(Dataset entries)
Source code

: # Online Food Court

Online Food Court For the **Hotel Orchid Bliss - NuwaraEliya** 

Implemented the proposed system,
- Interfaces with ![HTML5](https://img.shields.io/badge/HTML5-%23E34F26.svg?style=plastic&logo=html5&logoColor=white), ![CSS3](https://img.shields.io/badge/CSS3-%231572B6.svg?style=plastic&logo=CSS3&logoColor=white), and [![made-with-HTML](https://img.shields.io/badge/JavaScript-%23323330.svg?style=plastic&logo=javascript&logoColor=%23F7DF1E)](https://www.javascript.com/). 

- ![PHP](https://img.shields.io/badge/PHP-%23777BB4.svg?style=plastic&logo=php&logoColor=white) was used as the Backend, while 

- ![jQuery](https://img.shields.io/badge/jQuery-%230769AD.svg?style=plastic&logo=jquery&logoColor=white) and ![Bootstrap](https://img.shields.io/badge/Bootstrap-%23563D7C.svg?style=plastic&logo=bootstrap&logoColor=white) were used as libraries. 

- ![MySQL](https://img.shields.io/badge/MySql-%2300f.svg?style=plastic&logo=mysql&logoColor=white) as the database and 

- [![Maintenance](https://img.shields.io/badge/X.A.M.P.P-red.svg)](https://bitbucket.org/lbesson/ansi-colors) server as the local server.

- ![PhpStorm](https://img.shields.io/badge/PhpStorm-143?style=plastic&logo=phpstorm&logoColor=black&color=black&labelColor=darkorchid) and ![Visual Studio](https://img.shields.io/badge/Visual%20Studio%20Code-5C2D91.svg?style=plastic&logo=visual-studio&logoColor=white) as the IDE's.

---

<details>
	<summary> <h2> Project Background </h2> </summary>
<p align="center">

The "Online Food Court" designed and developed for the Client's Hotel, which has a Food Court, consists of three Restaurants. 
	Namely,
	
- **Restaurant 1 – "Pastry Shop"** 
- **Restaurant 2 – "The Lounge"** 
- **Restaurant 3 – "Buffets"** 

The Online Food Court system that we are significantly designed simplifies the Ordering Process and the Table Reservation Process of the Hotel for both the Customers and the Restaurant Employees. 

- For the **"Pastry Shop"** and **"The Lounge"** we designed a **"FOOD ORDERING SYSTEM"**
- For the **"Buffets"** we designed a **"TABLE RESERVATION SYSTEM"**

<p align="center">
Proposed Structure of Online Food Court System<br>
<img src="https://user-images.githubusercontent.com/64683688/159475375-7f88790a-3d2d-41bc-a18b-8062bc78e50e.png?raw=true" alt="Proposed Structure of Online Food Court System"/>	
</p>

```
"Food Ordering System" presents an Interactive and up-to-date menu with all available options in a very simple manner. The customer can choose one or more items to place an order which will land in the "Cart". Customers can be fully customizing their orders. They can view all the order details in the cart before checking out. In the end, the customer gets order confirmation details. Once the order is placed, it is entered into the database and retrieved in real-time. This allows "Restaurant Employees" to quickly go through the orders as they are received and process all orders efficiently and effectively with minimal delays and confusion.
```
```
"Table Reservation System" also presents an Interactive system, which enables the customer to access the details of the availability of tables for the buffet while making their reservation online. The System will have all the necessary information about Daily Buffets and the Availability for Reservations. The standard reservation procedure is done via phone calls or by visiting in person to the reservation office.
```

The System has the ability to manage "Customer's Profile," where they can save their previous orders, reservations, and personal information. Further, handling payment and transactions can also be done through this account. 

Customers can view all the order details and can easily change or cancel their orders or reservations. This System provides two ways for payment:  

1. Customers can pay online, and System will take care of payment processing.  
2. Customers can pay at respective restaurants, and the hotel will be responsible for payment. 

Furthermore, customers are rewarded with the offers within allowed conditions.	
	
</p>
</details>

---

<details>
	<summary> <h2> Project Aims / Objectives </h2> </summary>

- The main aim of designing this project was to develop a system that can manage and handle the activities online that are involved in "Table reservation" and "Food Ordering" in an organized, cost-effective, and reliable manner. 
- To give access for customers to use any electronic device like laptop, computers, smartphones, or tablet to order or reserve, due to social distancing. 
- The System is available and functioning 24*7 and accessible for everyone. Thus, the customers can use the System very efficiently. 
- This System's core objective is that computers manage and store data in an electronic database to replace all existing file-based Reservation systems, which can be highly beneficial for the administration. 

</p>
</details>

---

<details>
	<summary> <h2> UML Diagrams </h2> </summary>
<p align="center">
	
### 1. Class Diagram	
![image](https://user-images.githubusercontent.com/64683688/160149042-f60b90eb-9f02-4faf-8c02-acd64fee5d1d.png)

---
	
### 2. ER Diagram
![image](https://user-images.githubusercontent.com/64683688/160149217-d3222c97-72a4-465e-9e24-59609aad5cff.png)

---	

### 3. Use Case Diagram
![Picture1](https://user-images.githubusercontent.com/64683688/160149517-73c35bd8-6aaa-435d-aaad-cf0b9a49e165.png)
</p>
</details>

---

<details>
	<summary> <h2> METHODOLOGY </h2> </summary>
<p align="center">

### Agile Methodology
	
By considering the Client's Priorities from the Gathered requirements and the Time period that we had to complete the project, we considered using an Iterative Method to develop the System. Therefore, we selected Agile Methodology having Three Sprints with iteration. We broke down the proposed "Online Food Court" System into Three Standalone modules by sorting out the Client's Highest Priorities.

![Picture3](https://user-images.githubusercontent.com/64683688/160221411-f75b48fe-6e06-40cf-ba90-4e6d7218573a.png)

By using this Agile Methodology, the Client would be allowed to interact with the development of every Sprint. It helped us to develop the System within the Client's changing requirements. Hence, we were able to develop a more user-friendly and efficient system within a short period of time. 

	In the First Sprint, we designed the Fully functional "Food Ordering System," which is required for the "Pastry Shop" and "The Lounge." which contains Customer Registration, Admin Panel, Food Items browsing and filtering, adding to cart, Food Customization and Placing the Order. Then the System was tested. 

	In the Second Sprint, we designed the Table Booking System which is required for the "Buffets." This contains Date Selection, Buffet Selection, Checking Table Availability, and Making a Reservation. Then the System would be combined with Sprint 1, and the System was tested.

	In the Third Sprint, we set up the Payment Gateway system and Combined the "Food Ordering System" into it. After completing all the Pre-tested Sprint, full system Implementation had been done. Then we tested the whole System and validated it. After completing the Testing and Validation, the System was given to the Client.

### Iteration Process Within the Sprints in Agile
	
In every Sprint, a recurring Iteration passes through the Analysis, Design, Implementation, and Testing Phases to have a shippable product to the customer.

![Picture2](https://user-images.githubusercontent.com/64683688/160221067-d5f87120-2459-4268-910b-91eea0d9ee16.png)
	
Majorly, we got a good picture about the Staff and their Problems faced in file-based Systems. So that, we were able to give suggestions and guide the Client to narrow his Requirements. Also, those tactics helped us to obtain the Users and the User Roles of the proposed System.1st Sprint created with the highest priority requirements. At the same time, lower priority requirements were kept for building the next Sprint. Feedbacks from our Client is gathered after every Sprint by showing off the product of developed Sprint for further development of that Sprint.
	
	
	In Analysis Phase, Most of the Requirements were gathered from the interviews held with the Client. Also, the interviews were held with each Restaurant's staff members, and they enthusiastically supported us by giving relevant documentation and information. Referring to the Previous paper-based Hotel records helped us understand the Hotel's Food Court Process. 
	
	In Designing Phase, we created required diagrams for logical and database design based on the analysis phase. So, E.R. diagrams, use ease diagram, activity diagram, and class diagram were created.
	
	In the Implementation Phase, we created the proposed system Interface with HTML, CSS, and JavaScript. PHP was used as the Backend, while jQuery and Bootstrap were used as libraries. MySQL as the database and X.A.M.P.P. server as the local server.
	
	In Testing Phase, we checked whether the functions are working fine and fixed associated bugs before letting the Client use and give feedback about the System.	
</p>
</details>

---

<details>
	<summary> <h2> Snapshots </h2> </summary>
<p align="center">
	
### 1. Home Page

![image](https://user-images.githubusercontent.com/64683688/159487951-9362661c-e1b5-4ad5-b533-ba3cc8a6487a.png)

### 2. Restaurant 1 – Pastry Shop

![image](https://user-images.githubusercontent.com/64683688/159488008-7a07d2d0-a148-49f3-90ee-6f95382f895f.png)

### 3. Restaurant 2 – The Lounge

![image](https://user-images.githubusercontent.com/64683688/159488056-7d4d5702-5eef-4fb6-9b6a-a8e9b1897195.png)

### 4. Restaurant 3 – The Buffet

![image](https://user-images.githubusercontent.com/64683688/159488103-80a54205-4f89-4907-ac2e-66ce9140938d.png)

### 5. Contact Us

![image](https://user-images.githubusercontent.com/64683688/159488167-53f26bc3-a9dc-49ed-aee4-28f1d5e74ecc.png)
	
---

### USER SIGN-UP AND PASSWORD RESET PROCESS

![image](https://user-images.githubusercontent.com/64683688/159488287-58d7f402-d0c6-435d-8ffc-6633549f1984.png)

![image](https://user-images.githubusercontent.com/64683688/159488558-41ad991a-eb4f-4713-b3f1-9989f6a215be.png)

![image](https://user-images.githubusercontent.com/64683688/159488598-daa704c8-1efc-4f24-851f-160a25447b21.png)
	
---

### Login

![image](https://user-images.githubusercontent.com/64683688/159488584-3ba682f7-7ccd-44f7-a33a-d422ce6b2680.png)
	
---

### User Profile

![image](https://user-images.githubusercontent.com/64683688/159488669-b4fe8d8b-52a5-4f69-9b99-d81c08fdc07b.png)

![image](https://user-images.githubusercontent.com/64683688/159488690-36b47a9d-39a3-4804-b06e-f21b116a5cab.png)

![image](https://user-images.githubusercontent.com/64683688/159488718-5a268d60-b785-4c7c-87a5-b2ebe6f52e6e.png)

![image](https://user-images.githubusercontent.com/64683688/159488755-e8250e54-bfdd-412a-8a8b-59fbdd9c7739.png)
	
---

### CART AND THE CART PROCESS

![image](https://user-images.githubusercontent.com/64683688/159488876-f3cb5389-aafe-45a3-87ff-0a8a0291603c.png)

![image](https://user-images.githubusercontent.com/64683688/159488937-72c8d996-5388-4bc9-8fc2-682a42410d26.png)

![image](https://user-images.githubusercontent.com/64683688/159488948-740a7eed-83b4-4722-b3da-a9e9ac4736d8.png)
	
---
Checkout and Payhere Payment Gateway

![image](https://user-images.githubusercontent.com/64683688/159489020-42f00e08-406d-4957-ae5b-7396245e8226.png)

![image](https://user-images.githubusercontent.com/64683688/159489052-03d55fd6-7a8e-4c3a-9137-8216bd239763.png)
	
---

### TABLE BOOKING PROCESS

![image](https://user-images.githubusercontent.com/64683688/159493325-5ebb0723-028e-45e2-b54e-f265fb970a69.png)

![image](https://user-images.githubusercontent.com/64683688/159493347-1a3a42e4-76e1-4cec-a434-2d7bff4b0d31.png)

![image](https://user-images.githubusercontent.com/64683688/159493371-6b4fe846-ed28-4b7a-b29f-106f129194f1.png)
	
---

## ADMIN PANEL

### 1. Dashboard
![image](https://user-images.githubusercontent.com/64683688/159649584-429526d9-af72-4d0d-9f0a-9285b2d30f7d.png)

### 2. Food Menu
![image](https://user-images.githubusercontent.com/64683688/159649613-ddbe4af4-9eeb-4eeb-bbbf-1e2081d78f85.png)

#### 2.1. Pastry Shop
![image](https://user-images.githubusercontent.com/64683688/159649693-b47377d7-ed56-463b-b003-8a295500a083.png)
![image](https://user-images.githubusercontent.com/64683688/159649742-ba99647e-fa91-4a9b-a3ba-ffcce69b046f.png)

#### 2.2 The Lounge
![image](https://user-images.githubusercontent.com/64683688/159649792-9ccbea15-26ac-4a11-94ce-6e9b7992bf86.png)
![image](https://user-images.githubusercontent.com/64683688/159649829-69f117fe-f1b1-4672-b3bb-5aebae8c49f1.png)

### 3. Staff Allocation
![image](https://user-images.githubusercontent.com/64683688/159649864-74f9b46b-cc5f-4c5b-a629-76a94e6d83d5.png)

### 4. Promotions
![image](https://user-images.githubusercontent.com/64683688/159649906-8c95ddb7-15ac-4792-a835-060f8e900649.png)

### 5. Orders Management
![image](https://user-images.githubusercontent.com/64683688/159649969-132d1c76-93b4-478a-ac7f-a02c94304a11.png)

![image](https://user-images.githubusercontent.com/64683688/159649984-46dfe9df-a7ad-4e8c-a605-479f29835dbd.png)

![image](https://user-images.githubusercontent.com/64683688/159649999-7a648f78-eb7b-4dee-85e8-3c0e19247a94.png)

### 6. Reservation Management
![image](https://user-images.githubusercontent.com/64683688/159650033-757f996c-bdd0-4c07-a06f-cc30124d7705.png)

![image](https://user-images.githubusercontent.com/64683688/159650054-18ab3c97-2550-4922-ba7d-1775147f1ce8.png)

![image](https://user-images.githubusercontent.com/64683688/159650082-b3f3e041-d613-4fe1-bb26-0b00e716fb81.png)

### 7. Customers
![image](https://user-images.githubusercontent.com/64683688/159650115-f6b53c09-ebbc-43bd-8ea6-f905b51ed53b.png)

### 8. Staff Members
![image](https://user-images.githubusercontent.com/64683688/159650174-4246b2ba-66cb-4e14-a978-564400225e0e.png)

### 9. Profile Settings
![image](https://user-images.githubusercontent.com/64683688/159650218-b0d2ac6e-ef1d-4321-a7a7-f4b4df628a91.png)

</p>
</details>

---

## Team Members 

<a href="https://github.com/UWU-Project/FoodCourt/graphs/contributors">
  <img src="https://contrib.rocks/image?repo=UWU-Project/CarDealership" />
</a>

(Task goal): Look above for the line holding "- The main aim", then set down exactly that line and every line after it up to and including the line holding "By considering the", with nothing else.

(Written reply):
- The main aim of designing this project was to develop a system that can manage and handle the activities online that are involved in "Table reservation" and "Food Ordering" in an organized, cost-effective, and reliable manner. 
- To give access for customers to use any electronic device like laptop, computers, smartphones, or tablet to order or reserve, due to social distancing. 
- The System is available and functioning 24*7 and accessible for everyone. Thus, the customers can use the System very efficiently. 
- This System's core objective is that computers manage and store data in an electronic database to replace all existing file-based Reservation systems, which can be highly beneficial for the administration. 

</p>
</details>

---

<details>
	<summary> <h2> UML Diagrams </h2> </summary>
<p align="center">
	
### 1. Class Diagram	
![image](https://user-images.githubusercontent.com/64683688/160149042-f60b90eb-9f02-4faf-8c02-acd64fee5d1d.png)

---
	
### 2. ER Diagram
![image](https://user-images.githubusercontent.com/64683688/160149217-d3222c97-72a4-465e-9e24-59609aad5cff.png)

---	

### 3. Use Case Diagram
![Picture1](https://user-images.githubusercontent.com/64683688/160149517-73c35bd8-6aaa-435d-aaad-cf0b9a49e165.png)
</p>
</details>

---

<details>
	<summary> <h2> METHODOLOGY </h2> </summary>
<p align="center">

### Agile Methodology
	
By considering the Client's Priorities from the Gathered requirements and the Time period that we had to complete the project, we considered using an Iterative Method to develop the System. Therefore, we selected Agile Methodology having Three Sprints with iteration. We broke down the proposed "Online Food Court" System into Three Standalone modules by sorting out the Client's Highest Priorities.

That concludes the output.